Hi @sckott thank you so much, @Bisaloo and I would be interested in doing a blog post on our lessons learned developing our first API package.

stefaniebutland commented 5 years ago

@Rekyt @Bisaloo 😄 Great to hear you would like to contribute a post about rromeo.

Here are examples of blog posts by authors of peer-reviewed packages so you can get an idea of the style and length you prefer: https://ropensci.org/tags/software-peer-review/. Tech Notes (shorter, focusing on a single example) are here: https://ropensci.org/technotes/.

Here are some technical and editorial guidelines for contributing a post: https://github.com/ropensci/roweb2#contributing-a-blog-post. Please submit your draft post via pull request a week before the planned publication date so we can give you some feedback. Right now I have Tues May 21 or Tues June 4 available as publication dates.

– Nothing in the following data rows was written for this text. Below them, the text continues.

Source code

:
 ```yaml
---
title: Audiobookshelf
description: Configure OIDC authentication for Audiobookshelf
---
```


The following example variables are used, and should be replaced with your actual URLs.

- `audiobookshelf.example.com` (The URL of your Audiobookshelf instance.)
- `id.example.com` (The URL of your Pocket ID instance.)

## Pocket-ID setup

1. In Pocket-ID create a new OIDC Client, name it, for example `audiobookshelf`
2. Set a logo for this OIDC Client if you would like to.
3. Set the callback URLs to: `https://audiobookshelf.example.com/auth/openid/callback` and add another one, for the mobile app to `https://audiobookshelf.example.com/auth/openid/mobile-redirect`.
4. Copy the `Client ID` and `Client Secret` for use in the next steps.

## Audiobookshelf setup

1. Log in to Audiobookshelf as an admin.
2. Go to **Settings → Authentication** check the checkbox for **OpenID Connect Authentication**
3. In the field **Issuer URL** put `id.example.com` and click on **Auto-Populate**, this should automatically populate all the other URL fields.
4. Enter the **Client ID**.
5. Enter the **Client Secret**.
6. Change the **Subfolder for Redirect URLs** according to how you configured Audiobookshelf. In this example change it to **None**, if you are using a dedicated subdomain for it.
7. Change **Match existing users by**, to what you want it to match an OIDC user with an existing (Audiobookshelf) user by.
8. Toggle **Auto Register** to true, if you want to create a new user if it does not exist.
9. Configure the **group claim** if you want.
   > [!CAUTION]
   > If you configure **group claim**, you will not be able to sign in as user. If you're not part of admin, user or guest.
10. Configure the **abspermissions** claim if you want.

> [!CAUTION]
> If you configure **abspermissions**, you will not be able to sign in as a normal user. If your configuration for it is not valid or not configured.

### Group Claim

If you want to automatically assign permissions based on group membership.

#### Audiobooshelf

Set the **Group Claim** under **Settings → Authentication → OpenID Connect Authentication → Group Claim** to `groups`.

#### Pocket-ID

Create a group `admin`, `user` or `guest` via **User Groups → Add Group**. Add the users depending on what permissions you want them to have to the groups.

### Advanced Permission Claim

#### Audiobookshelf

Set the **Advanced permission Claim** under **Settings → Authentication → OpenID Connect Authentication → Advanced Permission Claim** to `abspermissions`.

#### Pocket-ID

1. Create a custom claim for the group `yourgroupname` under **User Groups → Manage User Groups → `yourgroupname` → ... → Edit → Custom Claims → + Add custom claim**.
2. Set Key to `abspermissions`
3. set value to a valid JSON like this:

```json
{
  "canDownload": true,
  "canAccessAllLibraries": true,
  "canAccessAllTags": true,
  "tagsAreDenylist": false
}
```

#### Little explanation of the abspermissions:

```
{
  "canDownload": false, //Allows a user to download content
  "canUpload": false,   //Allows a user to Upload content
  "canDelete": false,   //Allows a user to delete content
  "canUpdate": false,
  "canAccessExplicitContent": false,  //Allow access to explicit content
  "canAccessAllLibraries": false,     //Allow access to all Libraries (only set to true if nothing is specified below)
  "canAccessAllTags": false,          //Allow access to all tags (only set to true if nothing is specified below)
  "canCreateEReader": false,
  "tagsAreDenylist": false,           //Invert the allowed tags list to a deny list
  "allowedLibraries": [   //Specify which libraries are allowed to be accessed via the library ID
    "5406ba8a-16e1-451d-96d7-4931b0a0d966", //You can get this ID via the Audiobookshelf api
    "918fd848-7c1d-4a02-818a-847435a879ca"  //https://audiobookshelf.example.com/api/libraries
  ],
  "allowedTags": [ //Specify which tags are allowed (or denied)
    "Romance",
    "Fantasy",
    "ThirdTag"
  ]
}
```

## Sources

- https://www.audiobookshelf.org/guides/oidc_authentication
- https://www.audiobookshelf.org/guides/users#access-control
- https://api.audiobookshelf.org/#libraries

Happy to answer any questions.

sckott commented 5 years ago

@Rekyt gave you admin access on the repo now

Rekyt commented 5 years ago

Hi, we would like to thank @brunaw and @ottlngr for checking the package again and recommending it!

@stefaniebutland, we would be interested in writing a regular blog post with the narrative about how we decided to build rromeo and Tues June 4 would be perfect for us! We'll submit a PR with the draft of the post.

Many thanks!

stefaniebutland commented 5 years ago

@Rekyt @Bisaloo Checking in. Is Tues June 4 still a good publication date for you? If so, please submit a draft May 28 or as soon as possible after that so we have time for any refinements

Bisaloo commented 5 years ago

@stefaniebutland, yes, we have been working on a draft on our fork. It should be ready by tonight for a first look on your side! :pray: We will submit a PR as soon as we can.